**What the exercise asks:** Wherever an image appears in the records, exclude it, and reproduce everything else exactly.

**Working data:**
▼

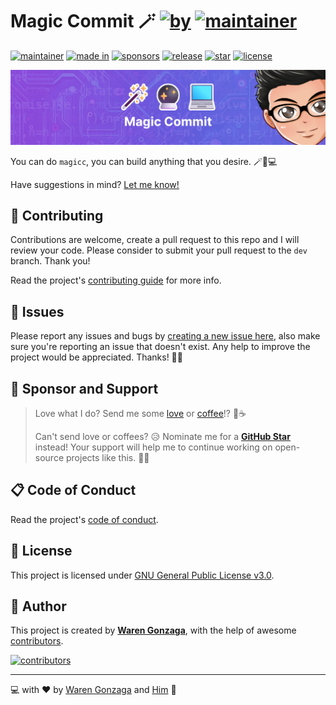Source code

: # Magic Commit 🪄 [![by](https://img.shields.io/badge/by-Waren%20Gonzaga-fe59ae.svg?longCache=true&labelColor=181717&style=flat-square)](https://warengonzaga.com) [![maintainer](https://img.shields.io/badge/nominate-%20@warengonzaga%20as%20GitHub%20Star-yellow.svg?logo=github&labelColor=181717&longCache=true&style=flat-square)](https://stars.github.com/nominate)

[![maintainer](https://img.shields.io/badge/maintainer-Waren%20Gonzaga-016eea.svg?logo=github&labelColor=181717&longCache=true&style=flat-square)](https://warengonzaga.com) [![made in](https://img.shields.io/badge/made%20in-Open%20Source%20Software%20PH-0060a0.svg?logo=github&longCache=true&labelColor=181717&style=flat-square)](https://github.com/ossphilippines) [![sponsors](https://img.shields.io/badge/sponsor-%E2%9D%A4-%23db61a2.svg?&logo=github&logoColor=white&labelColor=181717&style=flat-square)](https://github.com/sponsors/warengonzaga) [![release](https://img.shields.io/github/release/warengonzaga/magic-commit.svg?logo=github&labelColor=181717&color=green&style=flat-square)](https://github.com/warengonzaga/magic-commit/releases) [![star](https://img.shields.io/github/stars/warengonzaga/magic-commit.svg?&logo=github&labelColor=181717&color=yellow&style=flat-square)](https://github.com/warengonzaga/magic-commit/stargazers) [![license](https://img.shields.io/github/license/warengonzaga/magic-commit.svg?&logo=github&labelColor=181717&style=flat-square)](https://github.com/warengonzaga/magic-commit/blob/main/license)

[![banner](.github/assets/repo_banner.jpg)](https://github.com/warengonzaga/magic-commit)

You can do `magicc`, you can build anything that you desire. 🪄🔮💻

Have suggestions in mind? [Let me know!](https://github.com/warengonzaga/magic-commit/issues)

## 🎯 Contributing

Contributions are welcome, create a pull request to this repo and I will review your code. Please consider to submit your pull request to the `dev` branch. Thank you!

Read the project's [contributing guide](./contributing.md) for more info.

## 🐛 Issues

Please report any issues and bugs by [creating a new issue here](https://github.com/warengonzaga/magic-commit/issues/new/choose), also make sure you're reporting an issue that doesn't exist. Any help to improve the project would be appreciated. Thanks! 🙏✨

## 🙏 Sponsor and Support

> Love what I do? Send me some [love](https://github.com/sponsors/warengonzaga) or [coffee](https://buymeacoff.ee/warengonzaga)!? 💖☕
>
> Can't send love or coffees? 😥 Nominate me for a **[GitHub Star](https://stars.github.com/nominate)** instead!
> Your support will help me to continue working on open-source projects like this. 🙏😇

## 📋 Code of Conduct

Read the project's [code of conduct](./code_of_conduct.md).

## 📃 License

This project is licensed under [GNU General Public License v3.0](https://opensource.org/licenses/GPL-3.0).

## 📝 Author

This project is created by **[Waren Gonzaga](https://github.com/warengonzaga)**, with the help of awesome [contributors](https://github.com/warengonzaga/magic-commit/graphs/contributors).

[![contributors](https://contrib.rocks/image?repo=warengonzaga/magic-commit)](https://github.com/warengonzaga/magic-commit/graphs/contributors)

---

💻 with ❤️ by [Waren Gonzaga](https://warengonzaga.com) and [Him](https://www.youtube.com/watch?v=HHrxS4diLew&t=44s) 🙏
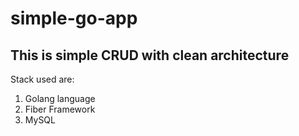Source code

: # simple-go-app

## This is simple CRUD with clean architecture

Stack used are:
1. Golang language
2. Fiber Framework
3. MySQL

▲

**Result of this task:**
Source code

: # Magic Commit 🪄 [![by](https://img.shields.io/badge/by-Waren%20Gonzaga-fe59ae.svg?longCache=true&labelColor=181717&style=flat-square)](https://warengonzaga.com) [![maintainer](https://img.shields.io/badge/nominate-%20@warengonzaga%20as%20GitHub%20Star-yellow.svg?logo=github&labelColor=181717&longCache=true&style=flat-square)](https://stars.github.com/nominate)

[![maintainer](https://img.shields.io/badge/maintainer-Waren%20Gonzaga-016eea.svg?logo=github&labelColor=181717&longCache=true&style=flat-square)](https://warengonzaga.com) [![made in](https://img.shields.io/badge/made%20in-Open%20Source%20Software%20PH-0060a0.svg?logo=github&longCache=true&labelColor=181717&style=flat-square)](https://github.com/ossphilippines) [![sponsors](https://img.shields.io/badge/sponsor-%E2%9D%A4-%23db61a2.svg?&logo=github&logoColor=white&labelColor=181717&style=flat-square)](https://github.com/sponsors/warengonzaga) [![release](https://img.shields.io/github/release/warengonzaga/magic-commit.svg?logo=github&labelColor=181717&color=green&style=flat-square)](https://github.com/warengonzaga/magic-commit/releases) [![star](https://img.shields.io/github/stars/warengonzaga/magic-commit.svg?&logo=github&labelColor=181717&color=yellow&style=flat-square)](https://github.com/warengonzaga/magic-commit/stargazers) [![license](https://img.shields.io/github/license/warengonzaga/magic-commit.svg?&logo=github&labelColor=181717&style=flat-square)](https://github.com/warengonzaga/magic-commit/blob/main/license)

[![banner](.github/assets/repo_banner.jpg)](https://github.com/warengonzaga/magic-commit)

You can do `magicc`, you can build anything that you desire. 🪄🔮💻

Have suggestions in mind? [Let me know!](https://github.com/warengonzaga/magic-commit/issues)

## 🎯 Contributing

Contributions are welcome, create a pull request to this repo and I will review your code. Please consider to submit your pull request to the `dev` branch. Thank you!

Read the project's [contributing guide](./contributing.md) for more info.

## 🐛 Issues

Please report any issues and bugs by [creating a new issue here](https://github.com/warengonzaga/magic-commit/issues/new/choose), also make sure you're reporting an issue that doesn't exist. Any help to improve the project would be appreciated. Thanks! 🙏✨

## 🙏 Sponsor and Support

> Love what I do? Send me some [love](https://github.com/sponsors/warengonzaga) or [coffee](https://buymeacoff.ee/warengonzaga)!? 💖☕
>
> Can't send love or coffees? 😥 Nominate me for a **[GitHub Star](https://stars.github.com/nominate)** instead!
> Your support will help me to continue working on open-source projects like this. 🙏😇

## 📋 Code of Conduct

Read the project's [code of conduct](./code_of_conduct.md).

## 📃 License

This project is licensed under [GNU General Public License v3.0](https://opensource.org/licenses/GPL-3.0).

## 📝 Author

This project is created by **[Waren Gonzaga](https://github.com/warengonzaga)**, with the help of awesome [contributors](https://github.com/warengonzaga/magic-commit/graphs/contributors).

[![contributors](https://contrib.rocks/image?repo=warengonzaga/magic-commit)](https://github.com/warengonzaga/magic-commit/graphs/contributors)

---

💻 with ❤️ by [Waren Gonzaga](https://warengonzaga.com) and [Him](https://www.youtube.com/watch?v=HHrxS4diLew&t=44s) 🙏
Source code

: # simple-go-app

## This is simple CRUD with clean architecture

Stack used are:
1. Golang language
2. Fiber Framework
3. MySQL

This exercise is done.